Des actions simples et efficaces. Grâce à ça, ce berger sexagénaire jouit de prairies particulièrement riches en espèces végétales et animales. En ce début de printemps, lui peut apprécier le chant mélodieux des tariers des prés, des bruants jaunes et des alouettes des champs. Ce n’est pas donné à tout le monde.

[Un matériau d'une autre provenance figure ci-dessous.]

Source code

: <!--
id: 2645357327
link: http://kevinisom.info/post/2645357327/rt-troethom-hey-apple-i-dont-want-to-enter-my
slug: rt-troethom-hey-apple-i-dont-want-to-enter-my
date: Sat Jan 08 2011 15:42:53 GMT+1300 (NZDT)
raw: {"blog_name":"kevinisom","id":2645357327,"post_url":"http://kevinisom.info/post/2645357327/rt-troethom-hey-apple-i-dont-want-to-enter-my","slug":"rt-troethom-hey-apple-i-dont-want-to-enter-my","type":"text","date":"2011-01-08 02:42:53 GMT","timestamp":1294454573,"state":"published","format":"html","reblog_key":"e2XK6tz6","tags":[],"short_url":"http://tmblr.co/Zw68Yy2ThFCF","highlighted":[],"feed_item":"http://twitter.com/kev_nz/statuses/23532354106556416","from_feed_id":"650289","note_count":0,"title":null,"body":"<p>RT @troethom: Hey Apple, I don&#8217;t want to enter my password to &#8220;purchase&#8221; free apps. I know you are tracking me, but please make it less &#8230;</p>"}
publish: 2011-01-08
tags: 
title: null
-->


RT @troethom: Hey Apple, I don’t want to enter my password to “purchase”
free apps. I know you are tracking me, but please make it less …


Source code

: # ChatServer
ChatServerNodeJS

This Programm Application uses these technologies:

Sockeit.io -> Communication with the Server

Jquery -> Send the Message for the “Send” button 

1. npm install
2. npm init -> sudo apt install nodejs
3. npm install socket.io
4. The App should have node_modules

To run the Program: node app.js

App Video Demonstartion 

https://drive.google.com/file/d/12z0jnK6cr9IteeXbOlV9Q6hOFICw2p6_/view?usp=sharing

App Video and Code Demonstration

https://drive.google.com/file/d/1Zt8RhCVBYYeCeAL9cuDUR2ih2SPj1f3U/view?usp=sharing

Si ce déclin du nombre d’oiseaux présents dans la région inquiète, la situation n’est pas irrémédiable. Selon François Gillet, professeur émérite d’écologie au laboratoire Chrono-environnement de l’université de Franche-Comté, « ces espèces peuvent revenir, à condition que l’on revoie certaines pratiques agricoles intensives et l’usage de pesticides ». L’universitaire, qui travaille depuis plusieurs années sur la relation entre la biodiversité et la gestion des prairies, prend l’exemple du grand tétras, espèce menacée d’extinction dans les Vosges. Il était prévu que des individus soient prélevés dans certaines régions pour être réintroduits dans d'autres, mais « le CSRPN (Conseil scientifique régional du patrimoine naturel) Grand Est a donné un avis défavorable à ce projet, en le justifiant par des conditions d'accueil (habitat, dérangement...) qui ne sont actuellement pas favorables à l'espèce.»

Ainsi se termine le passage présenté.